E se o tempo de trabalho não é mais o padrão de valor, como se determina o preço de venda do produto? Gorz passa naturalmente a anlisar a função da marca, da publicidade, dos valores simbólicos como base da nova formação do valor, delienando assim gradualmente a mudança sistêmica que enfrentamos.
“Se não for uma metáfora, a expressão “economia do conhecimento” significa transtornos importantes para o sistema econômico. Ela indica que o conhecimento se tornou a principal força produtiva, e que, consequentemente, os produtos da atividade social não são mais, principalmente, produtos do trabalho cristalizado, mas sim do conhecimento cristalizado. Indica também que o valor de troca das mercadorias, sejam ou não materiais, não mais é determinado em última análise pela quantidade de trabalho social geral que elas contêm, mas, principalmente, pelo seu conetúdo de conhecimentos, informações, de inteligência gerais. É esta última, e não mais o trabalho social abstrato mensurável segundo um único padrão, que se torna a principal substãncia social comum a todas as mercadorias. É ela que se torna a princpipal fonte de valor e de lucro, e assim, segundo vários autores, a principal forma do trabalho e do capital” (29)

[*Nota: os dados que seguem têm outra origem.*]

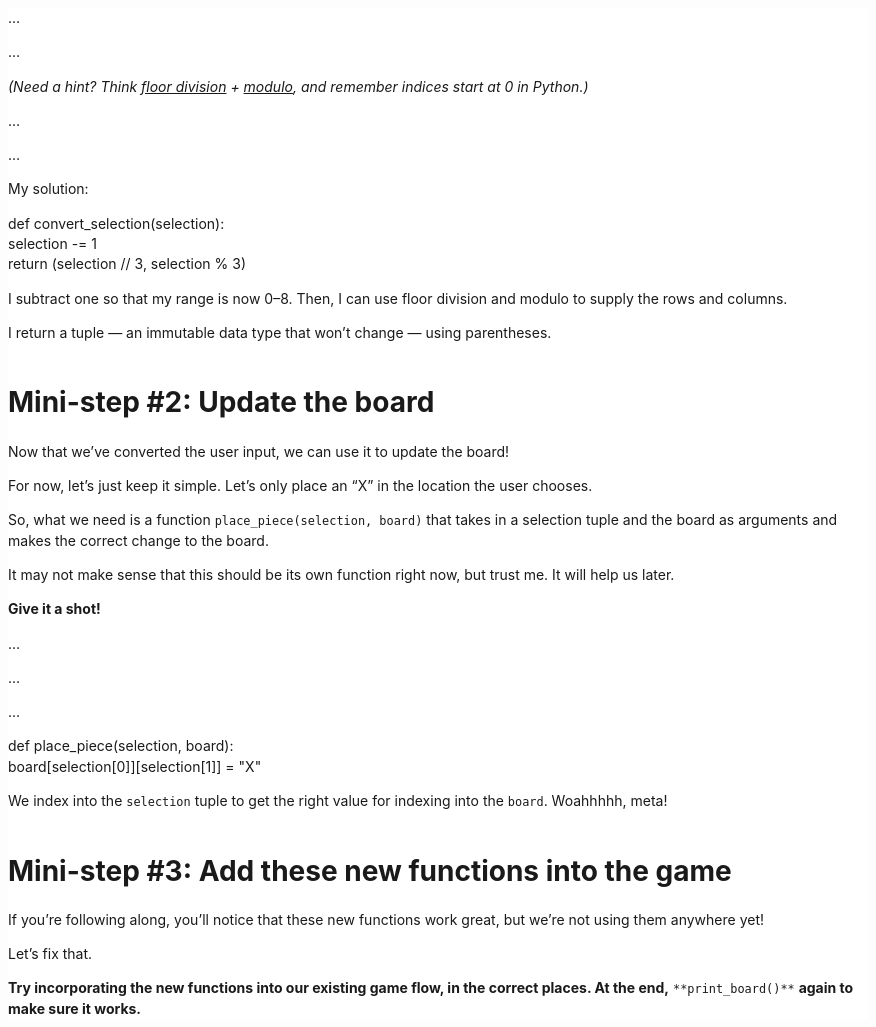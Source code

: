 …

…

_(Need a hint? Think_ [_floor division_](https://python-reference.readthedocs.io/en/latest/docs/operators/floor_division.html) _+_ [_modulo_](https://stackoverflow.com/questions/4432208/what-is-the-result-of-in-python)_, and remember indices start at 0 in Python.)_

…

…

My solution:

def convert\_selection(selection):  
    selection -= 1  
    return (selection // 3, selection % 3)

I subtract one so that my range is now 0–8. Then, I can use floor division and modulo to supply the rows and columns.

I return a tuple — an immutable data type that won’t change — using parentheses.

# Mini-step #2: Update the board

Now that we’ve converted the user input, we can use it to update the board!

For now, let’s just keep it simple. Let’s only place an “X” in the location the user chooses.

So, what we need is a function `place_piece(selection, board)` that takes in a selection tuple and the board as arguments and makes the correct change to the board.

It may not make sense that this should be its own function right now, but trust me. It will help us later.

**Give it a shot!**

…

…

…

def place\_piece(selection, board):  
    board\[selection\[0\]\]\[selection\[1\]\] = "X"

We index into the `selection` tuple to get the right value for indexing into the `board`. Woahhhhh, meta!

# Mini-step #3: Add these new functions into the game

If you’re following along, you’ll notice that these new functions work great, but we’re not using them anywhere yet!

Let’s fix that.

**Try incorporating the new functions into our existing game flow, in the correct places. At the end,** `**print_board()**` **again to make sure it works.**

É interesssante pensar que a partir de trabalhos de Jeremy Rifkin, de Lawrence Lessig, de Andé Gorz, de Pierre Lévy, vamos constituindo gradualmente uma área de desenvolvimento da ciência econômica, a economia do conhecimento, vetor de transformação do próprio sistema econômico em geral.
Na minha visão, sistematizar estes novos rumos nos ajuda bastante, mas não podemos esquecer que a metade da população ainda trabalha no campo, que quarenta por cento da humanidade ainda cozinha com lenha, e que em consequência uma das grandes ameaças não vem necessariamente do novo, mas da desarticulação do planeta gerada pela desigualdade dos processos.
De toda forma, “O Imaterial” é um dos melhores livros que me têm passado pelas mãos. Gorz é de leitura muito fácil, mas nos leva a parar para refletir a cada dois ou três parágrafos. O velhinho é bom. Vale a pena, é das poucas excelentes leituras disponíveis.